Jasmine Hyde  is an English actress who has appeared on the stage radio and screen. She is best known for her role as the young Hilda Rumpole in many years of the BBC Radio 4 dramatisations of Rumpole of the Bailey, opposite Benedict Cumberbatch and then later, Julian Rhind-Tutt, including Rumpole and the Penge Bungalow Murders. Most recently she appeared as Anna in The Arcola's production of 'The Cutting Edge' written and directed by Jack Shepherd.

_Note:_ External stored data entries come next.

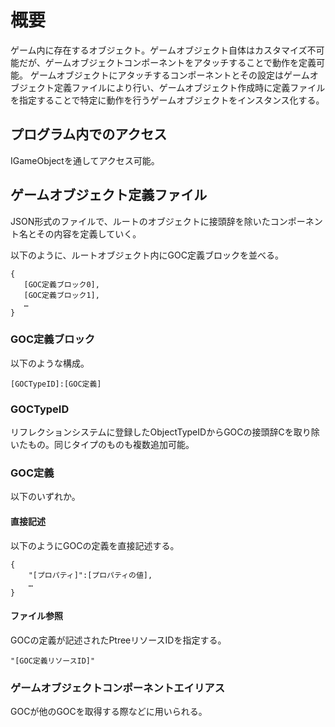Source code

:# 概要

ゲーム内に存在するオブジェクト。ゲームオブジェクト自体はカスタマイズ不可能だが、ゲームオブジェクトコンポーネントをアタッチすることで動作を定義可能。
ゲームオブジェクトにアタッチするコンポーネントとその設定はゲームオブジェクト定義ファイルにより行い、ゲームオブジェクト作成時に定義ファイルを指定することで特定に動作を行うゲームオブジェクトをインスタンス化する。

## プログラム内でのアクセス

IGameObjectを通してアクセス可能。

## ゲームオブジェクト定義ファイル

JSON形式のファイルで、ルートのオブジェクトに接頭辞を除いたコンポーネント名とその内容を定義していく。

以下のように、ルートオブジェクト内にGOC定義ブロックを並べる。

```
{
   [GOC定義ブロック0],
   [GOC定義ブロック1],
   …
}
```

### GOC定義ブロック

以下のような構成。

```
[GOCTypeID]:[GOC定義]
```

### GOCTypeID

リフレクションシステムに登録したObjectTypeIDからGOCの接頭辞Cを取り除いたもの。同じタイプのものも複数追加可能。

### GOC定義

以下のいずれか。

#### 直接記述

以下のようにGOCの定義を直接記述する。

```
{
    "[プロパティ]":[プロパティの値],
    …
}
```

#### ファイル参照

GOCの定義が記述されたPtreeリソースIDを指定する。

```
"[GOC定義リソースID]"
```

### ゲームオブジェクトコンポーネントエイリアス

GOCが他のGOCを取得する際などに用いられる。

In 2017 she played the lead role in Gary Sinyor’s psychological thriller The Unseen.

Career
Jasmine Hyde graduated from RADA in 2000. She won the BBC Carleton Hobbs Award for Radio in 2000/2001. resulting in a contract on the BBC radio drama rep company as her first job.

Film

In May 2017, she appeared as Bella in Matt Parvin's JAM opposite former Harry Potter actor Harry Melling.

Television
Hyde played the part of Pippa Crerar, a political journalist working for the Daily Mirror newspaper, in the Sky UK drama This England, broadcast in October 2022.

Theatre

Her first theatre job was playing Madeleine in the Paines Plough/Frantic Assembly production of Abi Morgan's 'Tiny Dynamite' directed by Vicky Featherstone in 2001. She then moved to the Royal National Theatre to appear in Tom Stoppard’s trilogy ’The Coast of Utopia’ directed by Sir Trevor Nunn.

Personal life
Jasmine Hyde is married and has a son.

Radio

Notes

External links
https://www.femalefirst.co.uk/movies/jasmine-hyde-exclusive-interview-the-unseen-1114038.html

English radio actresses
English stage actresses
English television actresses
Living people
Alumni of RADA
Year of birth missing (living people)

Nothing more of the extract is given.